- _Problem description_:
Are you able to retype all the records below exactly?

- _Entries supplied_:

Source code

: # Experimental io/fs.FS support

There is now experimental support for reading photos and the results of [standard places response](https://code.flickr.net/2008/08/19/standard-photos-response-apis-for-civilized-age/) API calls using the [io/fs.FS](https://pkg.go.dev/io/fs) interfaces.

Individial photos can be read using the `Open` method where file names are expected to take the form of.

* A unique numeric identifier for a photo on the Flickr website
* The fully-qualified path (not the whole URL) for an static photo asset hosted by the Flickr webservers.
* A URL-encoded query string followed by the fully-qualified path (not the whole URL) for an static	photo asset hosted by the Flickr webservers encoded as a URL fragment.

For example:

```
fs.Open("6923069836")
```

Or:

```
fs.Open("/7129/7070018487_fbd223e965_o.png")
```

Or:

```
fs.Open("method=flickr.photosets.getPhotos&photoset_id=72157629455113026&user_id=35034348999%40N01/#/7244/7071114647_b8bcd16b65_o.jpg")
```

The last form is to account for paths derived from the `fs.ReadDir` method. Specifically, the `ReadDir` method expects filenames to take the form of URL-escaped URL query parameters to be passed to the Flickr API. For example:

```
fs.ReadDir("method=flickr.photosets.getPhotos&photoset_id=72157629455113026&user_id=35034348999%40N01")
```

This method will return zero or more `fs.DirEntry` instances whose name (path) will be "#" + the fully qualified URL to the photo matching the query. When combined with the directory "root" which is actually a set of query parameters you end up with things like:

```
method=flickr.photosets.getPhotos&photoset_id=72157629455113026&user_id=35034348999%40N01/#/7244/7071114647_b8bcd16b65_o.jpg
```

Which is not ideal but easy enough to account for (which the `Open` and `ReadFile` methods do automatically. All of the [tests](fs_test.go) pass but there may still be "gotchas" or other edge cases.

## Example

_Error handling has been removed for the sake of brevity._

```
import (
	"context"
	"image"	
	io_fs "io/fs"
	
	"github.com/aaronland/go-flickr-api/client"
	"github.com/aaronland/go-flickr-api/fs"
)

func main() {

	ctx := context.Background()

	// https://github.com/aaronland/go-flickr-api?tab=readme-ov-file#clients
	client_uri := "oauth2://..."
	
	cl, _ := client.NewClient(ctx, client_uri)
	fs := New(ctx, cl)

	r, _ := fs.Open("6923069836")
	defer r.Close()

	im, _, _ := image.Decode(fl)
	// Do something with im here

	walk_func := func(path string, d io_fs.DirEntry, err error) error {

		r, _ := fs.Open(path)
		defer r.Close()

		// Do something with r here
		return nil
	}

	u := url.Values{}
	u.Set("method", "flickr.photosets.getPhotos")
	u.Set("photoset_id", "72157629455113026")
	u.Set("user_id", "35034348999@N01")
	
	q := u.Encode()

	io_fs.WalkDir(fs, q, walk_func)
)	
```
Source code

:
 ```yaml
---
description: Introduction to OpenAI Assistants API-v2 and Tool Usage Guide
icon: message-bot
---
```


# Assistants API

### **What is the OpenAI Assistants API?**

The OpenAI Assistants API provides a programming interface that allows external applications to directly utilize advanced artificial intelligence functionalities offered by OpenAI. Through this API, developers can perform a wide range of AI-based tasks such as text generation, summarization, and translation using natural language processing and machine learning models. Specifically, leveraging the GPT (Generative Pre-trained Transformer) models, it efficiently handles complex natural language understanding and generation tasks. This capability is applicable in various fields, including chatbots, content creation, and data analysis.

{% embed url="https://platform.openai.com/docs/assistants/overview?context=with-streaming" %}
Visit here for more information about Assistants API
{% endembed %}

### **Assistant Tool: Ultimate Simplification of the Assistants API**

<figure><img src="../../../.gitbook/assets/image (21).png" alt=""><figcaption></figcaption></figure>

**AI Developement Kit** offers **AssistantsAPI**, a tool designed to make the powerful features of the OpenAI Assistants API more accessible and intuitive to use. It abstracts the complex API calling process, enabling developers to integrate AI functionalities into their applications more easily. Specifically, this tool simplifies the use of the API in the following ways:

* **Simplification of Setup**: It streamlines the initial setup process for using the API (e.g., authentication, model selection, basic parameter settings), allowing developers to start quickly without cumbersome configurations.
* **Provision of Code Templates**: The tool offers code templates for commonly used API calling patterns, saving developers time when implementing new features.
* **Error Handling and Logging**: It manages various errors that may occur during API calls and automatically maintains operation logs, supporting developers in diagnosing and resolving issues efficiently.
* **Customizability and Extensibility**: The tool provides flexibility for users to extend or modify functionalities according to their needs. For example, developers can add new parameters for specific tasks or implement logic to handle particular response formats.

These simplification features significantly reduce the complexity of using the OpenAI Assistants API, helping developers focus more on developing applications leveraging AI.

- _Solution for this exercise_:
Source code

: # Experimental io/fs.FS support

There is now experimental support for reading photos and the results of [standard places response](https://code.flickr.net/2008/08/19/standard-photos-response-apis-for-civilized-age/) API calls using the [io/fs.FS](https://pkg.go.dev/io/fs) interfaces.

Individial photos can be read using the `Open` method where file names are expected to take the form of.

* A unique numeric identifier for a photo on the Flickr website
* The fully-qualified path (not the whole URL) for an static photo asset hosted by the Flickr webservers.
* A URL-encoded query string followed by the fully-qualified path (not the whole URL) for an static	photo asset hosted by the Flickr webservers encoded as a URL fragment.

For example:

```
fs.Open("6923069836")
```

Or:

```
fs.Open("/7129/7070018487_fbd223e965_o.png")
```

Or:

```
fs.Open("method=flickr.photosets.getPhotos&photoset_id=72157629455113026&user_id=35034348999%40N01/#/7244/7071114647_b8bcd16b65_o.jpg")
```

The last form is to account for paths derived from the `fs.ReadDir` method. Specifically, the `ReadDir` method expects filenames to take the form of URL-escaped URL query parameters to be passed to the Flickr API. For example:

```
fs.ReadDir("method=flickr.photosets.getPhotos&photoset_id=72157629455113026&user_id=35034348999%40N01")
```

This method will return zero or more `fs.DirEntry` instances whose name (path) will be "#" + the fully qualified URL to the photo matching the query. When combined with the directory "root" which is actually a set of query parameters you end up with things like:

```
method=flickr.photosets.getPhotos&photoset_id=72157629455113026&user_id=35034348999%40N01/#/7244/7071114647_b8bcd16b65_o.jpg
```

Which is not ideal but easy enough to account for (which the `Open` and `ReadFile` methods do automatically. All of the [tests](fs_test.go) pass but there may still be "gotchas" or other edge cases.

## Example

_Error handling has been removed for the sake of brevity._

```
import (
	"context"
	"image"	
	io_fs "io/fs"
	
	"github.com/aaronland/go-flickr-api/client"
	"github.com/aaronland/go-flickr-api/fs"
)

func main() {

	ctx := context.Background()

	// https://github.com/aaronland/go-flickr-api?tab=readme-ov-file#clients
	client_uri := "oauth2://..."
	
	cl, _ := client.NewClient(ctx, client_uri)
	fs := New(ctx, cl)

	r, _ := fs.Open("6923069836")
	defer r.Close()

	im, _, _ := image.Decode(fl)
	// Do something with im here

	walk_func := func(path string, d io_fs.DirEntry, err error) error {

		r, _ := fs.Open(path)
		defer r.Close()

		// Do something with r here
		return nil
	}

	u := url.Values{}
	u.Set("method", "flickr.photosets.getPhotos")
	u.Set("photoset_id", "72157629455113026")
	u.Set("user_id", "35034348999@N01")
	
	q := u.Encode()

	io_fs.WalkDir(fs, q, walk_func)
)	
```
Source code

:
 ```yaml
---
description: Introduction to OpenAI Assistants API-v2 and Tool Usage Guide
icon: message-bot
---
```


# Assistants API

### **What is the OpenAI Assistants API?**

The OpenAI Assistants API provides a programming interface that allows external applications to directly utilize advanced artificial intelligence functionalities offered by OpenAI. Through this API, developers can perform a wide range of AI-based tasks such as text generation, summarization, and translation using natural language processing and machine learning models. Specifically, leveraging the GPT (Generative Pre-trained Transformer) models, it efficiently handles complex natural language understanding and generation tasks. This capability is applicable in various fields, including chatbots, content creation, and data analysis.

{% embed url="https://platform.openai.com/docs/assistants/overview?context=with-streaming" %}
Visit here for more information about Assistants API
{% endembed %}

### **Assistant Tool: Ultimate Simplification of the Assistants API**

<figure><img src="../../../.gitbook/assets/image (21).png" alt=""><figcaption></figcaption></figure>

**AI Developement Kit** offers **AssistantsAPI**, a tool designed to make the powerful features of the OpenAI Assistants API more accessible and intuitive to use. It abstracts the complex API calling process, enabling developers to integrate AI functionalities into their applications more easily. Specifically, this tool simplifies the use of the API in the following ways:

* **Simplification of Setup**: It streamlines the initial setup process for using the API (e.g., authentication, model selection, basic parameter settings), allowing developers to start quickly without cumbersome configurations.
* **Provision of Code Templates**: The tool offers code templates for commonly used API calling patterns, saving developers time when implementing new features.
* **Error Handling and Logging**: It manages various errors that may occur during API calls and automatically maintains operation logs, supporting developers in diagnosing and resolving issues efficiently.
* **Customizability and Extensibility**: The tool provides flexibility for users to extend or modify functionalities according to their needs. For example, developers can add new parameters for specific tasks or implement logic to handle particular response formats.

These simplification features significantly reduce the complexity of using the OpenAI Assistants API, helping developers focus more on developing applications leveraging AI.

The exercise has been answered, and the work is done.